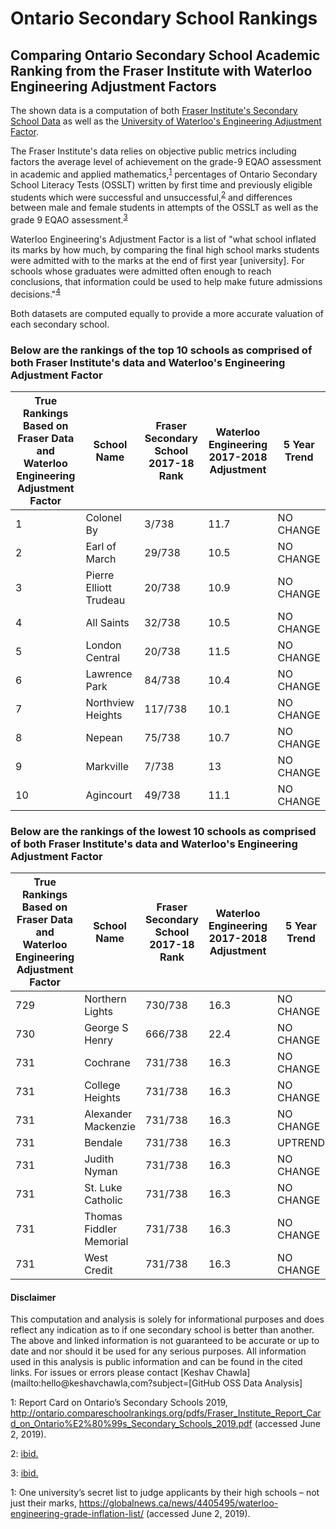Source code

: # Ontario Secondary School Rankings
## Comparing Ontario Secondary School Academic Ranking from the Fraser Institute with Waterloo Engineering Adjustment Factors  

The shown data is a computation of both [Fraser Institute's Secondary School Data](http://ontario.compareschoolrankings.org/secondary/SchoolsByRankLocationName.aspx) as well as the [University of Waterloo's Engineering Adjustment Factor](https://globalnews.ca/news/4405495/waterloo-engineering-grade-inflation-list/).

The Fraser Institute's data relies on objective public metrics including factors the average level of achievement on the grade-9
EQAO assessment in academic and applied mathematics,<sup>[1](#myfootnote1)</sup> percentages of Ontario Secondary School Literacy Tests (OSSLT) written by first time and previously eligible students which were successful and unsuccessful,<sup>[2](#myfootnote2)</sup> and differences between male and female students in attempts of the OSSLT as well as the grade 9 EQAO assessment.<sup>[3](#myfootnote3)</sup>


Waterloo Engineering's Adjustment Factor is a list of "what school inflated its marks by how much, by comparing the final high school marks students were admitted with to the marks at the end of first year [university]. For schools whose graduates were admitted often enough to reach conclusions, that information could be used to help make future admissions decisions."<sup>[4](#myfootnote4)</sup>

Both datasets are computed equally to provide a more accurate valuation of each secondary school.

### Below are the rankings of the top 10 schools as comprised of both Fraser Institute's data and Waterloo's Engineering Adjustment Factor


| True Rankings Based on Fraser Data and Waterloo Engineering Adjustment Factor | School Name            | Fraser Secondary School 2017-18 Rank | Waterloo Engineering 2017-2018 Adjustment | 5 Year Trend |
|------------------------------------------------------------------------------|------------------------|--------------------------------------|-------------------------------------------|--------------|
| 1                                                                            | Colonel By             | 3/738                                | 11.7                                      | NO CHANGE    |
| 2                                                                            | Earl of March          | 29/738                               | 10.5                                      | NO CHANGE    |
| 3                                                                            | Pierre Elliott Trudeau | 20/738                               | 10.9                                      | NO CHANGE    |
| 4                                                                            | All Saints             | 32/738                               | 10.5                                      | NO CHANGE    |
| 5                                                                            | London Central         | 20/738                               | 11.5                                      | NO CHANGE    |
| 6                                                                            | Lawrence Park          | 84/738                               | 10.4                                      | NO CHANGE    |
| 7                                                                            | Northview Heights      | 117/738                              | 10.1                                      | NO CHANGE    |
| 8                                                                            | Nepean                 | 75/738                               | 10.7                                      | NO CHANGE    |
| 9                                                                            | Markville              | 7/738                                | 13                                        | NO CHANGE    |
| 10                                                                           | Agincourt              | 49/738                               | 11.1                                      | NO CHANGE    |


### Below are the rankings of the lowest 10 schools as comprised of both Fraser Institute's data and Waterloo's Engineering Adjustment Factor

| True Rankings Based on Fraser Data and Waterloo Engineering Adjustment Factor | School Name             | Fraser Secondary School 2017-18 Rank | Waterloo Engineering 2017-2018 Adjustment | 5 Year Trend |
|------------------------------------------------------------------------------|-------------------------|--------------------------------------|-------------------------------------------|--------------|
| 729                                                                          | Northern Lights         | 730/738                              | 16.3                                      | NO CHANGE    |
| 730                                                                          | George S Henry          | 666/738                              | 22.4                                      | NO CHANGE    |
| 731                                                                          | Cochrane                | 731/738                              | 16.3                                      | NO CHANGE    |
| 731                                                                          | College Heights         | 731/738                              | 16.3                                      | NO CHANGE    |
| 731                                                                          | Alexander Mackenzie     | 731/738                              | 16.3                                      | NO CHANGE    |
| 731                                                                          | Bendale                 | 731/738                              | 16.3                                      | UPTREND      |
| 731                                                                          | Judith Nyman            | 731/738                              | 16.3                                      | NO CHANGE    |
| 731                                                                          | St. Luke Catholic       | 731/738                              | 16.3                                      | NO CHANGE    |
| 731                                                                          | Thomas Fiddler Memorial | 731/738                              | 16.3                                      | NO CHANGE    |
| 731                                                                          | West Credit             | 731/738                              | 16.3                                      | NO CHANGE    |


#### Disclaimer
This computation and analysis is solely for informational purposes and does reflect any indication as to if one secondary school is better than another. The above and linked information is not guaranteed to be accurate or up to date and nor should it be used for any serious purposes. All information used in this analysis is public information and can be found in the cited links. For issues or errors please contact [Keshav Chawla](mailto:hello@keshavchawla,com?subject=[GitHub OSS Data Analysis]


<a name="myfootnote1">1</a>: Report Card on Ontario’s Secondary Schools 2019, http://ontario.compareschoolrankings.org/pdfs/Fraser_Institute_Report_Card_on_Ontario%E2%80%99s_Secondary_Schools_2019.pdf (accessed June 2, 2019).

<a name="myfootnote2">2</a>: <a href="http://ontario.compareschoolrankings.org/pdfs/Fraser_Institute_Report_Card_on_Ontario%E2%80%99s_Secondary_Schools_2019.pdf">ibid.</a>

<a name="myfootnote3">3</a>: <a href="http://ontario.compareschoolrankings.org/pdfs/Fraser_Institute_Report_Card_on_Ontario%E2%80%99s_Secondary_Schools_2019.pdf">ibid.</a>

<a name="myfootnote1">1</a>: One university’s secret list to judge applicants by their high schools – not just their marks, https://globalnews.ca/news/4405495/waterloo-engineering-grade-inflation-list/ (accessed June 2, 2019).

--*--

• YOUR INSTRUCTIONS:
The result should be all the records, retyped exactly, with no pictures among them.

• EXPECTED ANSWER:
Source code

: # Ontario Secondary School Rankings
## Comparing Ontario Secondary School Academic Ranking from the Fraser Institute with Waterloo Engineering Adjustment Factors  

The shown data is a computation of both [Fraser Institute's Secondary School Data](http://ontario.compareschoolrankings.org/secondary/SchoolsByRankLocationName.aspx) as well as the [University of Waterloo's Engineering Adjustment Factor](https://globalnews.ca/news/4405495/waterloo-engineering-grade-inflation-list/).

The Fraser Institute's data relies on objective public metrics including factors the average level of achievement on the grade-9
EQAO assessment in academic and applied mathematics,<sup>[1](#myfootnote1)</sup> percentages of Ontario Secondary School Literacy Tests (OSSLT) written by first time and previously eligible students which were successful and unsuccessful,<sup>[2](#myfootnote2)</sup> and differences between male and female students in attempts of the OSSLT as well as the grade 9 EQAO assessment.<sup>[3](#myfootnote3)</sup>


Waterloo Engineering's Adjustment Factor is a list of "what school inflated its marks by how much, by comparing the final high school marks students were admitted with to the marks at the end of first year [university]. For schools whose graduates were admitted often enough to reach conclusions, that information could be used to help make future admissions decisions."<sup>[4](#myfootnote4)</sup>

Both datasets are computed equally to provide a more accurate valuation of each secondary school.

### Below are the rankings of the top 10 schools as comprised of both Fraser Institute's data and Waterloo's Engineering Adjustment Factor


| True Rankings Based on Fraser Data and Waterloo Engineering Adjustment Factor | School Name            | Fraser Secondary School 2017-18 Rank | Waterloo Engineering 2017-2018 Adjustment | 5 Year Trend |
|------------------------------------------------------------------------------|------------------------|--------------------------------------|-------------------------------------------|--------------|
| 1                                                                            | Colonel By             | 3/738                                | 11.7                                      | NO CHANGE    |
| 2                                                                            | Earl of March          | 29/738                               | 10.5                                      | NO CHANGE    |
| 3                                                                            | Pierre Elliott Trudeau | 20/738                               | 10.9                                      | NO CHANGE    |
| 4                                                                            | All Saints             | 32/738                               | 10.5                                      | NO CHANGE    |
| 5                                                                            | London Central         | 20/738                               | 11.5                                      | NO CHANGE    |
| 6                                                                            | Lawrence Park          | 84/738                               | 10.4                                      | NO CHANGE    |
| 7                                                                            | Northview Heights      | 117/738                              | 10.1                                      | NO CHANGE    |
| 8                                                                            | Nepean                 | 75/738                               | 10.7                                      | NO CHANGE    |
| 9                                                                            | Markville              | 7/738                                | 13                                        | NO CHANGE    |
| 10                                                                           | Agincourt              | 49/738                               | 11.1                                      | NO CHANGE    |


### Below are the rankings of the lowest 10 schools as comprised of both Fraser Institute's data and Waterloo's Engineering Adjustment Factor

| True Rankings Based on Fraser Data and Waterloo Engineering Adjustment Factor | School Name             | Fraser Secondary School 2017-18 Rank | Waterloo Engineering 2017-2018 Adjustment | 5 Year Trend |
|------------------------------------------------------------------------------|-------------------------|--------------------------------------|-------------------------------------------|--------------|
| 729                                                                          | Northern Lights         | 730/738                              | 16.3                                      | NO CHANGE    |
| 730                                                                          | George S Henry          | 666/738                              | 22.4                                      | NO CHANGE    |
| 731                                                                          | Cochrane                | 731/738                              | 16.3                                      | NO CHANGE    |
| 731                                                                          | College Heights         | 731/738                              | 16.3                                      | NO CHANGE    |
| 731                                                                          | Alexander Mackenzie     | 731/738                              | 16.3                                      | NO CHANGE    |
| 731                                                                          | Bendale                 | 731/738                              | 16.3                                      | UPTREND      |
| 731                                                                          | Judith Nyman            | 731/738                              | 16.3                                      | NO CHANGE    |
| 731                                                                          | St. Luke Catholic       | 731/738                              | 16.3                                      | NO CHANGE    |
| 731                                                                          | Thomas Fiddler Memorial | 731/738                              | 16.3                                      | NO CHANGE    |
| 731                                                                          | West Credit             | 731/738                              | 16.3                                      | NO CHANGE    |


#### Disclaimer
This computation and analysis is solely for informational purposes and does reflect any indication as to if one secondary school is better than another. The above and linked information is not guaranteed to be accurate or up to date and nor should it be used for any serious purposes. All information used in this analysis is public information and can be found in the cited links. For issues or errors please contact [Keshav Chawla](mailto:hello@keshavchawla,com?subject=[GitHub OSS Data Analysis]


<a name="myfootnote1">1</a>: Report Card on Ontario’s Secondary Schools 2019, http://ontario.compareschoolrankings.org/pdfs/Fraser_Institute_Report_Card_on_Ontario%E2%80%99s_Secondary_Schools_2019.pdf (accessed June 2, 2019).

<a name="myfootnote2">2</a>: <a href="http://ontario.compareschoolrankings.org/pdfs/Fraser_Institute_Report_Card_on_Ontario%E2%80%99s_Secondary_Schools_2019.pdf">ibid.</a>

<a name="myfootnote3">3</a>: <a href="http://ontario.compareschoolrankings.org/pdfs/Fraser_Institute_Report_Card_on_Ontario%E2%80%99s_Secondary_Schools_2019.pdf">ibid.</a>

<a name="myfootnote1">1</a>: One university’s secret list to judge applicants by their high schools – not just their marks, https://globalnews.ca/news/4405495/waterloo-engineering-grade-inflation-list/ (accessed June 2, 2019).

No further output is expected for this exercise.